_GOAL OF THE EXERCISE_:
Your answer should be a number only: the count of lines in the following entries that contain "Halloween".

RECORDS SUPPLIED below:

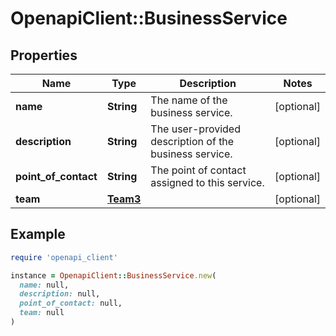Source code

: # OpenapiClient::BusinessService

## Properties

| Name | Type | Description | Notes |
| ---- | ---- | ----------- | ----- |
| **name** | **String** | The name of the business service. | [optional] |
| **description** | **String** | The user-provided description of the business service. | [optional] |
| **point_of_contact** | **String** | The point of contact assigned to this service. | [optional] |
| **team** | [**Team3**](Team3.md) |  | [optional] |

## Example

```ruby
require 'openapi_client'

instance = OpenapiClient::BusinessService.new(
  name: null,
  description: null,
  point_of_contact: null,
  team: null
)
```

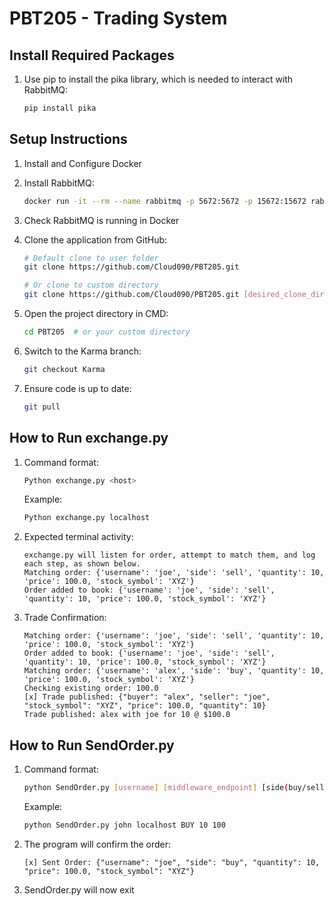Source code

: # PBT205 - Trading System

## Install Required Packages

1. Use pip to install the pika library, which is needed to interact with RabbitMQ:
   ```bash
   pip install pika
   ```

## Setup Instructions

1. Install and Configure Docker

2. Install RabbitMQ:
   ```bash
   docker run -it --rm --name rabbitmq -p 5672:5672 -p 15672:15672 rabbitmq:4.0-management
   ```

3. Check RabbitMQ is running in Docker

4. Clone the application from GitHub:
   ```bash
   # Default clone to user folder
   git clone https://github.com/Cloud090/PBT205.git

   # Or clone to custom directory
   git clone https://github.com/Cloud090/PBT205.git [desired_clone_directory_here]
   ```

5. Open the project directory in CMD:
   ```bash
   cd PBT205  # or your custom directory
   ```

6. Switch to the Karma branch:
   ```bash
   git checkout Karma
   ```

7. Ensure code is up to date:
   ```bash
   git pull
   ```

## How to Run exchange.py

1. Command format:
   ```bash
   Python exchange.py <host>
   ```
   Example:
   ```bash
   Python exchange.py localhost
   ```

2. Expected terminal activity:
   ```
   exchange.py will listen for order, attempt to match them, and log each step, as shown below.
   Matching order: {'username': 'joe', 'side': 'sell', 'quantity': 10, 'price': 100.0, 'stock_symbol': 'XYZ'}
   Order added to book: {'username': 'joe', 'side': 'sell', 'quantity': 10, 'price': 100.0, 'stock_symbol': 'XYZ'}
   ```

3. Trade Confirmation:
   ```
   Matching order: {'username': 'joe', 'side': 'sell', 'quantity': 10, 'price': 100.0, 'stock_symbol': 'XYZ'}
   Order added to book: {'username': 'joe', 'side': 'sell', 'quantity': 10, 'price': 100.0, 'stock_symbol': 'XYZ'}
   Matching order: {'username': 'alex', 'side': 'buy', 'quantity': 10, 'price': 100.0, 'stock_symbol': 'XYZ'}
   Checking existing order: 100.0
   [x] Trade published: {"buyer": "alex", "seller": "joe", "stock_symbol": "XYZ", "price": 100.0, "quantity": 10}
   Trade published: alex with joe for 10 @ $100.0
   ```

## How to Run SendOrder.py

1. Command format:
   ```bash
   python SendOrder.py [username] [middleware_endpoint] [side(buy/sell)] [quantity] [price]
   ```
   Example:
   ```bash
   python SendOrder.py john localhost BUY 10 100
   ```

2. The program will confirm the order:
   ```
   [x] Sent Order: {"username": "joe", "side": "buy", "quantity": 10, "price": 100.0, "stock_symbol": "XYZ"}
   ```

3. SendOrder.py will now exit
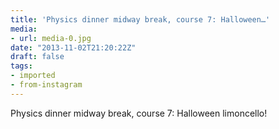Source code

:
 ```yaml
---
title: 'Physics dinner midway break, course 7: Halloween…'
media:
- url: media-0.jpg
date: "2013-11-02T21:20:22Z"
draft: false
tags:
- imported
- from-instagram
---
```

Physics dinner midway break, course 7: Halloween limoncello\!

End of RECORDS SUPPLIED.

_RESULT OF THE EXERCISE_:
2